Uma experiência prática de serviço público
O Dia Mundial do Teatro deveria celebrar a importância do Serviço Público Artístico
O exercício do Serviço Público Artístico deveria constituir a condição básica e imprescindível para fundamentar o apoio do Estado à criação teatral. E a este essencial Serviço Público, ferramenta para «a compreensão das coisas do mundo», como dizia Jean Vilar, não basta invocá-lo; é preciso defendê-lo pela prática, como exemplo e modelo. Ele decorre de uma relação de proximidade com os públicos através de uma política de reportório, continuada e ininterrupta, exigente em termos da sua qualidade intrínseca em tudo avessa ao comercial, conjugando clássicos, contemporâneos e uma dimensão experimental.
Com estes pressupostos e perante o carácter destrutivo e assassino do sistema produtivo da sociedade capitalista, materializado, neste caso, em crescentes agressões ambientais, o Teatro da Rainha avançou para a montagem de um espectáculo para a infância, tendo como ponto de partida a poluição dos oceanos pelo plástico, que constitui hoje uma grave ameaça devido à concentração de enormes áreas de detritos por efeito das correntes e marés, contaminação da cadeia alimentar, intoxicação e morte das espécies.
Com um cenário-ilha construído sobretudo com elementos de lixo recolhido numa das praias do Oeste, surgiu assim 2 Narizes num Mar de Plástico, uma abordagem às técnicas tradicionais do jogo físico e linguagem gestual dos palhaços (na antinomia circense do rico/pobre – um deles todo mandão, o outro quase afogado), com improvisações sobre um guião que, como assinala o programa, «se foi transformando porque num trabalho de grupo é assim, cada um traz a sua ideia e vamos decidindo o que nos parece mais belo e adequado».
Contrariando os tiques da moda de certas tendências marcadas pela diletância pedante e frívola, a aposta centrou-se na presença alargada em cena tendo, até agora, realizado 49 representações para 2165 espectadores, sendo que em Fevereiro passado aconteceram 31 récitas para escolas e público em geral. O espectáculo cumpriu com as responsabilidades da companhia residente em Caldas da Rainha, congregando até público vindo de localidades vizinhas e realizou digressão (uma série de representações no O´Culto da Ajuda – Centro de Música Contemporânea e Festival Periferias, em Sintra) que continuará.
Para lá da componente didáctica importou principalmente alcançar a diversão e reflexão do público infanto-juvenil: no final, os actores interpelavam o futuro que são as crianças e estas tinham o direito à palavra, deixando elas próprias alertas, manifestando a opinião sentida, interrogando, relatando vivências numa experiência gratificante, em que o riso e alegria libertadora, em plena fantasia poética, são a melhor paga.
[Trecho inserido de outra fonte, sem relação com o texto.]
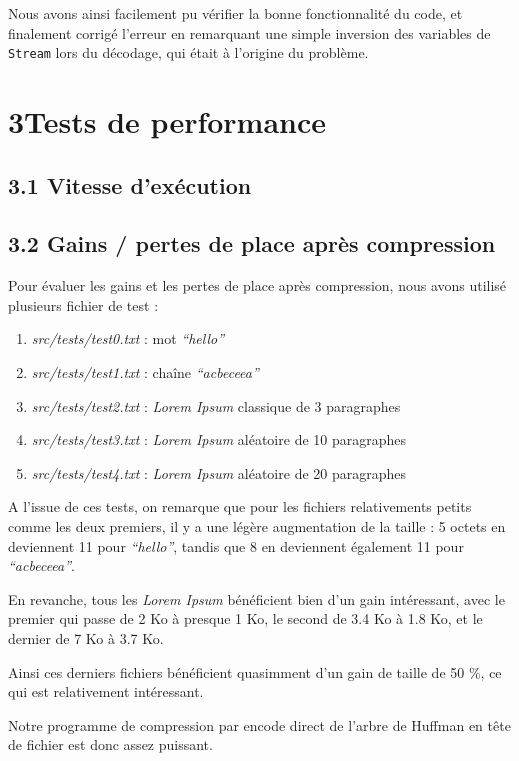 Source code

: \documentclass [a4paper,11pt] {report}
\begin{document}
Nous avons ainsi facilement pu vérifier la bonne fonctionnalité du code, et finalement corrigé l'erreur en remarquant une simple inversion des variables de \lstinline!Stream! lors du décodage, qui était à l'origine du problème.


\section* {3\hspace{5mm}Tests de performance }

\subsection* {3.1\hspace{3mm} Vitesse d'exécution}



\subsection* {3.2\hspace{3mm} Gains / pertes de place après compression}

Pour évaluer les gains et les pertes de place après compression, nous avons utilisé plusieurs fichier de test :

\begin{enumerate}

\item%
\textit{src/tests/test0.txt} : mot \textit{``hello''}

\item%
\textit{src/tests/test1.txt} : chaîne \textit{``acbeceea''}

\item%
\textit{src/tests/test2.txt} : \textit{Lorem Ipsum} classique de 3 paragraphes

\item%
\textit{src/tests/test3.txt} : \textit{Lorem Ipsum} aléatoire de 10 paragraphes

\item%
\textit{src/tests/test4.txt} : \textit{Lorem Ipsum} aléatoire de 20 paragraphes

\end{enumerate}


A l'issue de ces tests, on remarque que pour les fichiers relativements petits comme les deux premiers, il y a une légère augmentation de la taille : 5 octets en deviennent 11 pour \textit{``hello''}, tandis que 8 en deviennent également 11 pour \textit{``acbeceea''}.

En revanche, tous les \textit{Lorem Ipsum} bénéficient bien d'un gain intéressant, avec le premier qui passe de 2 Ko à presque 1 Ko, le second de 3.4 Ko à 1.8 Ko, et le dernier de 7 Ko à 3.7 Ko.

Ainsi ces derniers fichiers bénéficient quasimment d'un gain de taille de 50 \%, ce qui est relativement intéressant.

Notre programme de compression par encode direct de l'arbre de Huffman en tête de fichier est donc assez puissant.
\end{document}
Numa altura em que se comemora o Dia Mundial do Teatro, conviria que essa celebração fosse a da importância do Serviço Público, com meios adequados, da presença equilibrada no território, da equacionação sensível do real em assembleia visando o fomento da consciência crítica, da luta contra o obscurantismo e no acesso ao saber e à cultura (a que a Direita chama «marxismo cultural»), do Teatro como factor de emancipação, estruturante da democracia em acto que cria horizonte e combate a perversão do mercado divinizado, e não o do favorecido pelo poder, do pontual mediatizado e alienado de uma função social.